Some specimens resemble the possible ‘thalli’ of spores, similar to Grododowon orthogonalis Strother 2017. Such specimens may indicate evidence for a transition between algae and plants. However, they are not unambiguously related to land plants, and have been suggested to be related to charophytic algae by Strother et al. (2017).
Several other elements suggest an affinity to green algal groups, in particular with colonial chlorophyceaen algae, most probably of Hydrodictyaceae. Others, however, may represent cyanobacterial groups, as previously discussed by Foster et al. (2002).

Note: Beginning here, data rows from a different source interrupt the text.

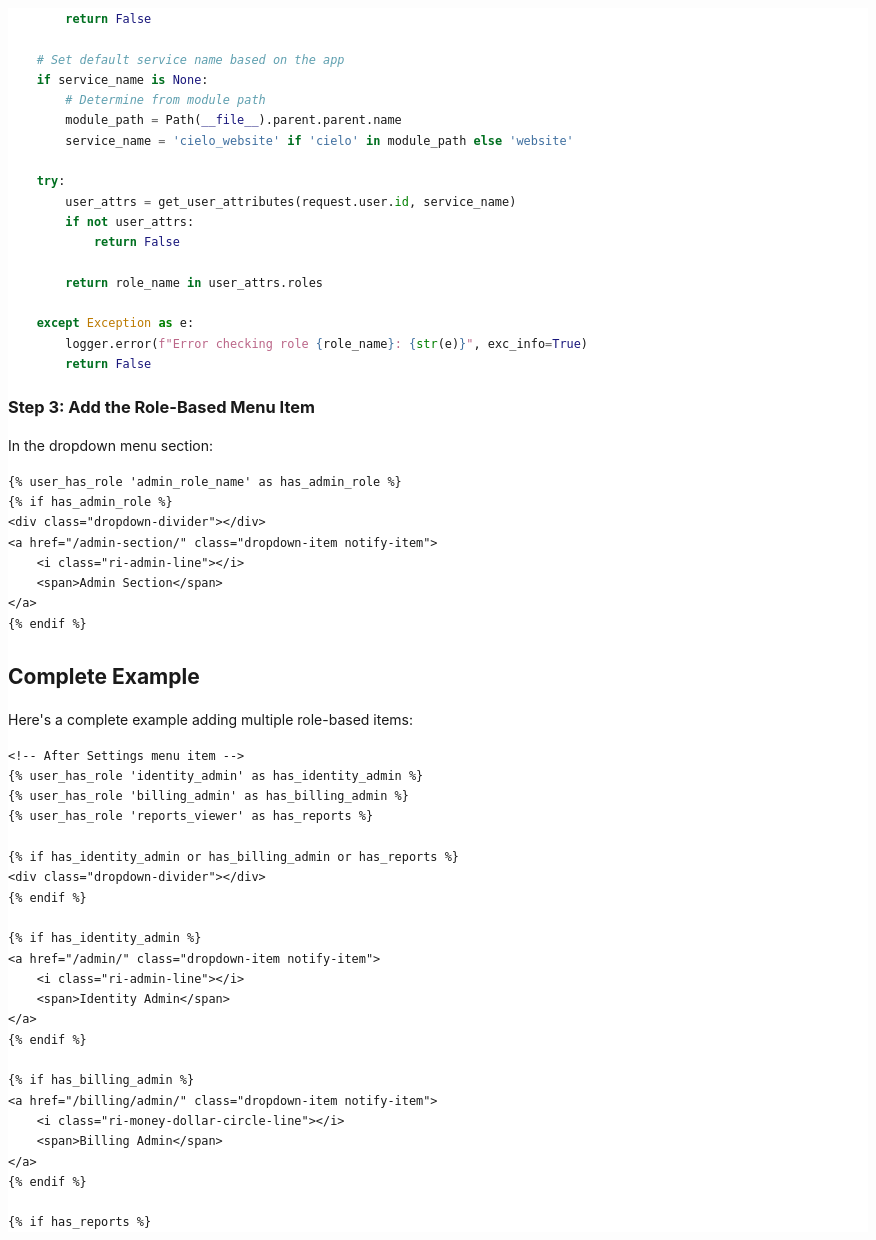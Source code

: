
 ```python
        return False
    
    # Set default service name based on the app
    if service_name is None:
        # Determine from module path
        module_path = Path(__file__).parent.parent.name
        service_name = 'cielo_website' if 'cielo' in module_path else 'website'
    
    try:
        user_attrs = get_user_attributes(request.user.id, service_name)
        if not user_attrs:
            return False
        
        return role_name in user_attrs.roles
        
    except Exception as e:
        logger.error(f"Error checking role {role_name}: {str(e)}", exc_info=True)
        return False
```

### Step 3: Add the Role-Based Menu Item

In the dropdown menu section:

```django
{% user_has_role 'admin_role_name' as has_admin_role %}
{% if has_admin_role %}
<div class="dropdown-divider"></div>
<a href="/admin-section/" class="dropdown-item notify-item">
    <i class="ri-admin-line"></i>
    <span>Admin Section</span>
</a>
{% endif %}
```

## Complete Example

Here's a complete example adding multiple role-based items:

```django
<!-- After Settings menu item -->
{% user_has_role 'identity_admin' as has_identity_admin %}
{% user_has_role 'billing_admin' as has_billing_admin %}
{% user_has_role 'reports_viewer' as has_reports %}

{% if has_identity_admin or has_billing_admin or has_reports %}
<div class="dropdown-divider"></div>
{% endif %}

{% if has_identity_admin %}
<a href="/admin/" class="dropdown-item notify-item">
    <i class="ri-admin-line"></i>
    <span>Identity Admin</span>
</a>
{% endif %}

{% if has_billing_admin %}
<a href="/billing/admin/" class="dropdown-item notify-item">
    <i class="ri-money-dollar-circle-line"></i>
    <span>Billing Admin</span>
</a>
{% endif %}

{% if has_reports %}
```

Finally, the ‘colonial' palynomorphs of the Ghelli Formation are most probably related to different groups of algae and possibly cyanobacteria, but they are not related to land plants. The assemblages from the Upper Ordovician of Iran fit in Gray's (1993) Eoembryophytic phase of earliest liverwort-like plants. They also correspond to Strother et al.'s (2010) thalloid bryophyte landscape and/or Gerrienne et al.'s (2016) proembryophytic interval that was proposed to characterise the long transition from green algae to liverworts. The ‘colonial’ palynomorphs were thus possibly produced by ancient green algal lineages with some kind of subaerial existence.
Acknowledgements
We thank the three reviewers of our manuscript, Reed Wicander (Mount Pleasant, USA), Paul Strother (Boston, USA) and an anonymous referee, for their valuable comments that greatly improved this paper. We also thank Managing Editor Jim Riding (Nottingham, UK), for the editorial work and useful comments. Navid Navidi-Izad acknowledges the palaeontological team of the Evo-Eco-Paleo unit (Lille University – CNRS) for making his research stay possible. He also acknowledges financial support received from the Iranian Ministry of Science, Research, and Technology (MSRT). Thomas Servais thanks Van Mildert College, University of Durham, for financing a Prowse research fellowship. Hamed Bouzari Nezhad is acknowledged for his invaluable assistance during field work in Iran. This is a contribution to IGCP no. 653, ‘The onset of the Great Ordovician Biodiversification Event'.